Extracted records
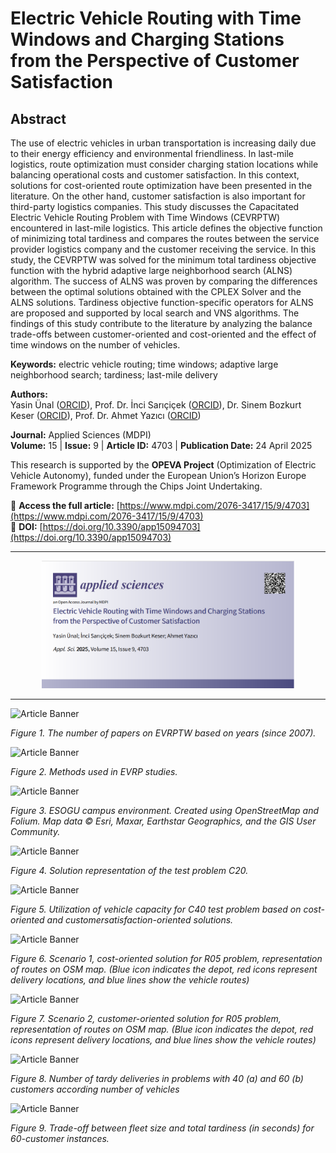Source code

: # Electric Vehicle Routing with Time Windows and Charging Stations from the Perspective of Customer Satisfaction

## Abstract

The use of electric vehicles in urban transportation is increasing daily due to their energy efficiency and environmental friendliness. In last-mile logistics, route optimization must consider charging station locations while balancing operational costs and customer satisfaction. In this context, solutions for cost-oriented route optimization have been presented in the literature. On the other hand, customer satisfaction is also important for third-party logistics companies. This study discusses the Capacitated Electric Vehicle Routing Problem with Time Windows (CEVRPTW) encountered in last-mile logistics. This article defines the objective function of minimizing total tardiness and compares the routes between the service provider logistics company and the customer receiving the service. In this study, the CEVRPTW was solved for the minimum total tardiness objective function with the hybrid adaptive large neighborhood search (ALNS) algorithm. The success of ALNS was proven by comparing the differences between the optimal solutions obtained with the CPLEX Solver and the ALNS solutions. Tardiness objective function-specific operators for ALNS are proposed and supported by local search and VNS algorithms. The findings of this study contribute to the literature by analyzing the balance trade-offs between customer-oriented and cost-oriented and the effect of time windows on the number of vehicles.

**Keywords:** electric vehicle routing; time windows; adaptive large neighborhood search; tardiness; last-mile delivery

**Authors:**  
Yasin Ünal ([ORCID](https://orcid.org/0009-0006-6704-9409)), Prof. Dr. İnci Sarıçiçek ([ORCID](https://orcid.org/0000-0002-3528-7342)), Dr. Sinem Bozkurt Keser ([ORCID](https://orcid.org/0000-0002-8013-6922)), Prof. Dr. Ahmet Yazıcı ([ORCID](https://orcid.org/0000-0001-5589-2032))


**Journal:** Applied Sciences (MDPI)  
**Volume:** 15 | **Issue:** 9 | **Article ID:** 4703 | **Publication Date:** 24 April 2025

This research is supported by the **OPEVA Project** (Optimization of Electric Vehicle Autonomy), funded under the European Union’s Horizon Europe Framework Programme through the Chips Joint Undertaking.

🔗 **Access the full article:** [https://www.mdpi.com/2076-3417/15/9/4703](https://www.mdpi.com/2076-3417/15/9/4703)  
📄 **DOI:** [https://doi.org/10.3390/app15094703](https://doi.org/10.3390/app15094703)

---

<div style="text-align: center;">
    <img src="https://github.com/Pilestin/EV-Routing-w-Time-Windows-and-Charging-Stations-from-the-Perspective-of-Customer-Satisfaction/blob/master/Article_Banner_MDPI_applsci-15-04703.png" alt="Article Banner" width="80%" height="auto"/>
</div>

---

<img src="https://www.mdpi.com/applsci/applsci-15-04703/article_deploy/html/images/applsci-15-04703-g001.png" alt="Article Banner" width="100%" height="auto"/>

*Figure 1. The number of papers on EVRPTW based on years (since 2007).*

<img src="https://www.mdpi.com/applsci/applsci-15-04703/article_deploy/html/images/applsci-15-04703-g002.png" alt="Article Banner" width="100%" height="auto"/>

*Figure 2. Methods used in EVRP studies.*

<img src="https://www.mdpi.com/applsci/applsci-15-04703/article_deploy/html/images/applsci-15-04703-g003.png" alt="Article Banner" width="100%" height="auto"/>

*Figure 3. ESOGU campus environment. Created using OpenStreetMap and Folium. Map data © Esri,
Maxar, Earthstar Geographics, and the GIS User Community.* 

<img src="https://www.mdpi.com/applsci/applsci-15-04703/article_deploy/html/images/applsci-15-04703-g004.png" alt="Article Banner" width="100%" height="auto"/>

*Figure 4. Solution representation of the test problem C20.*


<img src="https://www.mdpi.com/applsci/applsci-15-04703/article_deploy/html/images/applsci-15-04703-g005.png" alt="Article Banner" width="100%" height="auto"/>

*Figure 5. Utilization of vehicle capacity for C40 test problem based on cost-oriented and customersatisfaction-oriented solutions.*

<img src="https://www.mdpi.com/applsci/applsci-15-04703/article_deploy/html/images/applsci-15-04703-g006.png" alt="Article Banner" width="100%" height="auto"/>

*Figure 6. Scenario 1, cost-oriented solution for R05 problem, representation of routes on OSM map. (Blue icon indicates the depot, red icons represent delivery locations, and blue lines show the
vehicle routes)*

<img src="https://www.mdpi.com/applsci/applsci-15-04703/article_deploy/html/images/applsci-15-04703-g007.png" alt="Article Banner" width="100%" height="auto"/>

*Figure 7. Scenario 2, customer-oriented solution for R05 problem, representation of routes on OSM
map. (Blue icon indicates the depot, red icons represent delivery locations, and blue lines show the
vehicle routes)*

<img src="https://www.mdpi.com/applsci/applsci-15-04703/article_deploy/html/images/applsci-15-04703-g008.png" alt="Article Banner" width="100%" height="auto"/>

*Figure 8. Number of tardy deliveries in problems with 40 (a) and 60 (b) customers according number of vehicles*

<img src="https://www.mdpi.com/applsci/applsci-15-04703/article_deploy/html/images/applsci-15-04703-g009.png" alt="Article Banner" width="100%" height="auto"/>

*Figure 9. Trade-off between fleet size and total tardiness (in seconds) for 60-customer instances.*
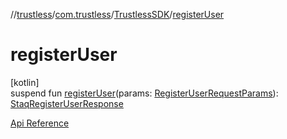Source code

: //[trustless](../../../index.md)/[com.trustless](../index.md)/[TrustlessSDK](index.md)/[registerUser](register-user.md)

# registerUser

[kotlin]\
suspend fun [registerUser](register-user.md)(params: [RegisterUserRequestParams](../../com.trustless.requests.identity.registerUser/-register-user-request-params/index.md)): [StaqRegisterUserResponse](../../com.trustless.requests.identity/-staq-register-user-response/index.md)

[Api Reference](https://developer.finto.io/docs/apis/identity#/User%20management/Create%20a%20user)
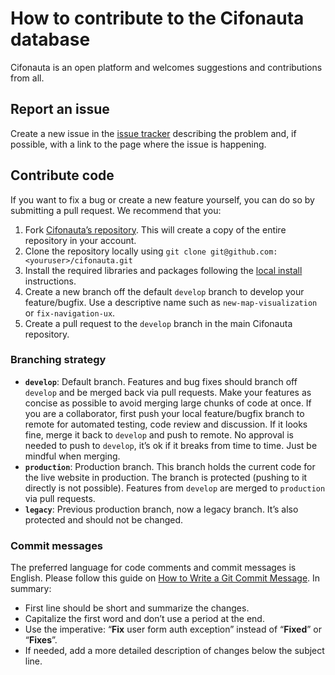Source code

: # How to contribute to the Cifonauta database

Cifonauta is an open platform and welcomes suggestions and contributions from all.

## Report an issue

Create a new issue in the [issue tracker](https://github.com/bruvellu/cifonauta/issues) describing the problem and, if possible, with a link to the page where the issue is happening.

## Contribute code

If you want to fix a bug or create a new feature yourself, you can do so by submitting a pull request.
We recommend that you:

1. Fork [Cifonauta’s repository](https://github.com/bruvellu/cifonauta/fork). This will create a copy of the entire repository in your account.
2. Clone the repository locally using `git clone git@github.com:<youruser>/cifonauta.git`
3. Install the required libraries and packages following the [local install](local-install.md) instructions.
4. Create a new branch off the default `develop` branch to develop your feature/bugfix. Use a descriptive name such as `new-map-visualization` or `fix-navigation-ux`.
5. Create a pull request to the `develop` branch in the main Cifonauta repository.

### Branching strategy

- **`develop`**: Default branch. Features and bug fixes should branch off `develop` and be merged back via pull requests. Make your features as concise as possible to avoid merging large chunks of code at once. If you are a collaborator, first push your local feature/bugfix branch to remote for automated testing, code review and discussion. If it looks fine, merge it back to `develop` and push to remote. No approval is needed to push to `develop`, it’s ok if it breaks from time to time. Just be mindful when merging.
- **`production`**: Production branch. This branch holds the current code for the live website in production. The branch is protected (pushing to it directly is not possible). Features from `develop` are merged to `production` via pull requests.
- **`legacy`**: Previous production branch, now a legacy branch. It’s also protected and should not be changed.

### Commit messages

The preferred language for code comments and commit messages is English.
Please follow this guide on [How to Write a Git Commit Message](https://cbea.ms/git-commit/).
In summary:

- First line should be short and summarize the changes.
- Capitalize the first word and don’t use a period at the end.
- Use the imperative: “**Fix** user form auth exception” instead of “**Fixed**” or “**Fixes**”.
- If needed, add a more detailed description of changes below the subject line.

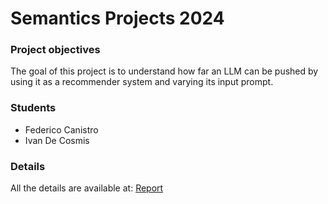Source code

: # Semantics Projects 2024

### Project objectives
The goal of this project is to understand how far an LLM can be pushed by using it as a recommender system and varying its input prompt.

### Students
- Federico Canistro
- Ivan De Cosmis

### Details
All the details are available at:
[Report]([https://www.overleaf.com/read/gvbhfkscjgjc#e3a672](https://www.overleaf.com/read/gvbhfkscjgjc#e3a672)https://www.overleaf.com/read/gvbhfkscjgjc#e3a672)


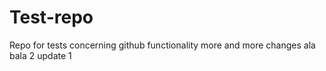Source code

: # Test-repo
Repo for tests concerning github functionality
more and more changes
ala bala 2
update 1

» **Your objective**:
Look over the entries above and tally the lines containing the string "blue"; the answer is that total only.

» **Result for this exercise**:
2